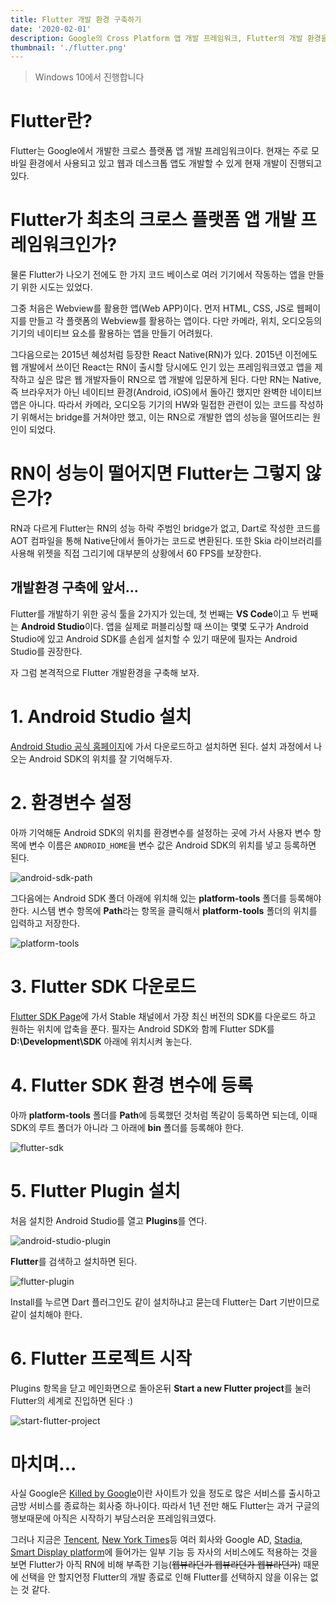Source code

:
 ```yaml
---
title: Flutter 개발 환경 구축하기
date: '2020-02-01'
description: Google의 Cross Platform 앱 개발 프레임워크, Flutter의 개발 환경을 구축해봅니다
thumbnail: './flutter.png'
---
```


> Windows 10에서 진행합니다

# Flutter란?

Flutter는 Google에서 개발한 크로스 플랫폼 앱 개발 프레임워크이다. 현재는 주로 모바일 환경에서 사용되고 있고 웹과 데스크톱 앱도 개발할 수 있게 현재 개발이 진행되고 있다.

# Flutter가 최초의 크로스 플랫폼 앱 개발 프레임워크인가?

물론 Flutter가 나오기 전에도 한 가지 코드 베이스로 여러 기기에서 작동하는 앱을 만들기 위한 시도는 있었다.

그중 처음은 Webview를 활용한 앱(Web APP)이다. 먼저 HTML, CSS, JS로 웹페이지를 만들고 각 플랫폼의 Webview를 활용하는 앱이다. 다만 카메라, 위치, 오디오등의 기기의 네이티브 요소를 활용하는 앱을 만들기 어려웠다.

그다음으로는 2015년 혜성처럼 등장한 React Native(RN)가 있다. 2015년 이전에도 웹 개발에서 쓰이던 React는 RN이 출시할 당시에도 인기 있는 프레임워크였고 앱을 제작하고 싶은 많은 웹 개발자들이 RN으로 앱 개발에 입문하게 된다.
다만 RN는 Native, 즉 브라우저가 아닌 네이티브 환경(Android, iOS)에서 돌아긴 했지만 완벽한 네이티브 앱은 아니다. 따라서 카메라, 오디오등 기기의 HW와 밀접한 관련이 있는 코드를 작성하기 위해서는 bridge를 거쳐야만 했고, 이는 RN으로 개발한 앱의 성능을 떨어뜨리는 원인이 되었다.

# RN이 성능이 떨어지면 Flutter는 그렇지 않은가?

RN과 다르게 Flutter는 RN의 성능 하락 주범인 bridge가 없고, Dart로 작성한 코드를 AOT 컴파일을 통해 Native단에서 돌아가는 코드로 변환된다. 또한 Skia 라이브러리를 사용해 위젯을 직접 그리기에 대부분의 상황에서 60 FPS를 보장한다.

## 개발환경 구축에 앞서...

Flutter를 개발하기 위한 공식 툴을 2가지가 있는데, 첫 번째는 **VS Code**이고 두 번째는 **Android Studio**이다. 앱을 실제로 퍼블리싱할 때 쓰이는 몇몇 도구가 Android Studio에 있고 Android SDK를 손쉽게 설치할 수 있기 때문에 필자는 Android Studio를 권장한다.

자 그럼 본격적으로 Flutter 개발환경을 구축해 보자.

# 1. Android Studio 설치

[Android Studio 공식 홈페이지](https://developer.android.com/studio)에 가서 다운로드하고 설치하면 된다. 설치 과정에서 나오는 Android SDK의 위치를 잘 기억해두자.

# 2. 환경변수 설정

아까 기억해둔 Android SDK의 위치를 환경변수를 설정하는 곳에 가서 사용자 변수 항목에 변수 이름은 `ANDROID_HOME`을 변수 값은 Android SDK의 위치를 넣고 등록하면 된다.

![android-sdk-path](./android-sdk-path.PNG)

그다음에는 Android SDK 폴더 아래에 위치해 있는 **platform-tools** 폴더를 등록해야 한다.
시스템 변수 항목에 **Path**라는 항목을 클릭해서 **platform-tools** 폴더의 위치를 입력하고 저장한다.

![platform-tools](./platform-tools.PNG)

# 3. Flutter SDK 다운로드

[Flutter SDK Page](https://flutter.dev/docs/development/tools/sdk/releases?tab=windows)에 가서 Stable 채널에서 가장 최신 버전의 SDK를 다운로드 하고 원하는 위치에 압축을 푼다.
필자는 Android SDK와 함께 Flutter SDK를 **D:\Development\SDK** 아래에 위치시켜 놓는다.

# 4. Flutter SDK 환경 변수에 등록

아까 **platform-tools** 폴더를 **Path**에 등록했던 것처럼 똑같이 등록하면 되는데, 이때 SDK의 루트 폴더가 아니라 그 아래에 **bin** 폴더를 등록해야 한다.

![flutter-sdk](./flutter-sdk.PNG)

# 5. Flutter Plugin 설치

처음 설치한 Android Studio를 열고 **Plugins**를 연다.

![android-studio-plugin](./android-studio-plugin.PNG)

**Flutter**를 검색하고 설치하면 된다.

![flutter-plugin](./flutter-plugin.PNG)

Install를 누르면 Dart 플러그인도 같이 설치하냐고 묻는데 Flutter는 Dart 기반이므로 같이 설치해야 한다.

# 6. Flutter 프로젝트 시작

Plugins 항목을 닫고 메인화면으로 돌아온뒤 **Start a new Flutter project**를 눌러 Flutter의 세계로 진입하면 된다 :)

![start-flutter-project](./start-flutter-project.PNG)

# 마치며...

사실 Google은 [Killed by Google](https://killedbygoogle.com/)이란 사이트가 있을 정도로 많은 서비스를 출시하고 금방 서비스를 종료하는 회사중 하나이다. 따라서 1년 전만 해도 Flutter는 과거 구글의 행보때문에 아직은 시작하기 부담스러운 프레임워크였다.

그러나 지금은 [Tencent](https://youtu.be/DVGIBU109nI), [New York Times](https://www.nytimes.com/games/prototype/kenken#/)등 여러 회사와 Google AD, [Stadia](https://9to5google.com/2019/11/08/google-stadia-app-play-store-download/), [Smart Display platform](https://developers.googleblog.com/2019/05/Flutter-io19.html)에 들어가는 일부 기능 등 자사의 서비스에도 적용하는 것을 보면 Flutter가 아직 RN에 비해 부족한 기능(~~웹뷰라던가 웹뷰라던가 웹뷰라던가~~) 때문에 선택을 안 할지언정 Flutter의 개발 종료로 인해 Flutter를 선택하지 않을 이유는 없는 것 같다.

▬▬▬

Leave the pictures behind and repeat each entry exactly.

• [Task answer]:
Source code

:
 ```yaml
---
title: Flutter 개발 환경 구축하기
date: '2020-02-01'
description: Google의 Cross Platform 앱 개발 프레임워크, Flutter의 개발 환경을 구축해봅니다
thumbnail: './flutter.png'
---
```


> Windows 10에서 진행합니다

# Flutter란?

Flutter는 Google에서 개발한 크로스 플랫폼 앱 개발 프레임워크이다. 현재는 주로 모바일 환경에서 사용되고 있고 웹과 데스크톱 앱도 개발할 수 있게 현재 개발이 진행되고 있다.

# Flutter가 최초의 크로스 플랫폼 앱 개발 프레임워크인가?

물론 Flutter가 나오기 전에도 한 가지 코드 베이스로 여러 기기에서 작동하는 앱을 만들기 위한 시도는 있었다.

그중 처음은 Webview를 활용한 앱(Web APP)이다. 먼저 HTML, CSS, JS로 웹페이지를 만들고 각 플랫폼의 Webview를 활용하는 앱이다. 다만 카메라, 위치, 오디오등의 기기의 네이티브 요소를 활용하는 앱을 만들기 어려웠다.

그다음으로는 2015년 혜성처럼 등장한 React Native(RN)가 있다. 2015년 이전에도 웹 개발에서 쓰이던 React는 RN이 출시할 당시에도 인기 있는 프레임워크였고 앱을 제작하고 싶은 많은 웹 개발자들이 RN으로 앱 개발에 입문하게 된다.
다만 RN는 Native, 즉 브라우저가 아닌 네이티브 환경(Android, iOS)에서 돌아긴 했지만 완벽한 네이티브 앱은 아니다. 따라서 카메라, 오디오등 기기의 HW와 밀접한 관련이 있는 코드를 작성하기 위해서는 bridge를 거쳐야만 했고, 이는 RN으로 개발한 앱의 성능을 떨어뜨리는 원인이 되었다.

# RN이 성능이 떨어지면 Flutter는 그렇지 않은가?

RN과 다르게 Flutter는 RN의 성능 하락 주범인 bridge가 없고, Dart로 작성한 코드를 AOT 컴파일을 통해 Native단에서 돌아가는 코드로 변환된다. 또한 Skia 라이브러리를 사용해 위젯을 직접 그리기에 대부분의 상황에서 60 FPS를 보장한다.

## 개발환경 구축에 앞서...

Flutter를 개발하기 위한 공식 툴을 2가지가 있는데, 첫 번째는 **VS Code**이고 두 번째는 **Android Studio**이다. 앱을 실제로 퍼블리싱할 때 쓰이는 몇몇 도구가 Android Studio에 있고 Android SDK를 손쉽게 설치할 수 있기 때문에 필자는 Android Studio를 권장한다.

자 그럼 본격적으로 Flutter 개발환경을 구축해 보자.

# 1. Android Studio 설치

[Android Studio 공식 홈페이지](https://developer.android.com/studio)에 가서 다운로드하고 설치하면 된다. 설치 과정에서 나오는 Android SDK의 위치를 잘 기억해두자.

# 2. 환경변수 설정

아까 기억해둔 Android SDK의 위치를 환경변수를 설정하는 곳에 가서 사용자 변수 항목에 변수 이름은 `ANDROID_HOME`을 변수 값은 Android SDK의 위치를 넣고 등록하면 된다.

![android-sdk-path](./android-sdk-path.PNG)

그다음에는 Android SDK 폴더 아래에 위치해 있는 **platform-tools** 폴더를 등록해야 한다.
시스템 변수 항목에 **Path**라는 항목을 클릭해서 **platform-tools** 폴더의 위치를 입력하고 저장한다.

![platform-tools](./platform-tools.PNG)

# 3. Flutter SDK 다운로드

[Flutter SDK Page](https://flutter.dev/docs/development/tools/sdk/releases?tab=windows)에 가서 Stable 채널에서 가장 최신 버전의 SDK를 다운로드 하고 원하는 위치에 압축을 푼다.
필자는 Android SDK와 함께 Flutter SDK를 **D:\Development\SDK** 아래에 위치시켜 놓는다.

# 4. Flutter SDK 환경 변수에 등록

아까 **platform-tools** 폴더를 **Path**에 등록했던 것처럼 똑같이 등록하면 되는데, 이때 SDK의 루트 폴더가 아니라 그 아래에 **bin** 폴더를 등록해야 한다.

![flutter-sdk](./flutter-sdk.PNG)

# 5. Flutter Plugin 설치

처음 설치한 Android Studio를 열고 **Plugins**를 연다.

![android-studio-plugin](./android-studio-plugin.PNG)

**Flutter**를 검색하고 설치하면 된다.

![flutter-plugin](./flutter-plugin.PNG)

Install를 누르면 Dart 플러그인도 같이 설치하냐고 묻는데 Flutter는 Dart 기반이므로 같이 설치해야 한다.

# 6. Flutter 프로젝트 시작

Plugins 항목을 닫고 메인화면으로 돌아온뒤 **Start a new Flutter project**를 눌러 Flutter의 세계로 진입하면 된다 :)

![start-flutter-project](./start-flutter-project.PNG)

# 마치며...

사실 Google은 [Killed by Google](https://killedbygoogle.com/)이란 사이트가 있을 정도로 많은 서비스를 출시하고 금방 서비스를 종료하는 회사중 하나이다. 따라서 1년 전만 해도 Flutter는 과거 구글의 행보때문에 아직은 시작하기 부담스러운 프레임워크였다.

그러나 지금은 [Tencent](https://youtu.be/DVGIBU109nI), [New York Times](https://www.nytimes.com/games/prototype/kenken#/)등 여러 회사와 Google AD, [Stadia](https://9to5google.com/2019/11/08/google-stadia-app-play-store-download/), [Smart Display platform](https://developers.googleblog.com/2019/05/Flutter-io19.html)에 들어가는 일부 기능 등 자사의 서비스에도 적용하는 것을 보면 Flutter가 아직 RN에 비해 부족한 기능(~~웹뷰라던가 웹뷰라던가 웹뷰라던가~~) 때문에 선택을 안 할지언정 Flutter의 개발 종료로 인해 Flutter를 선택하지 않을 이유는 없는 것 같다.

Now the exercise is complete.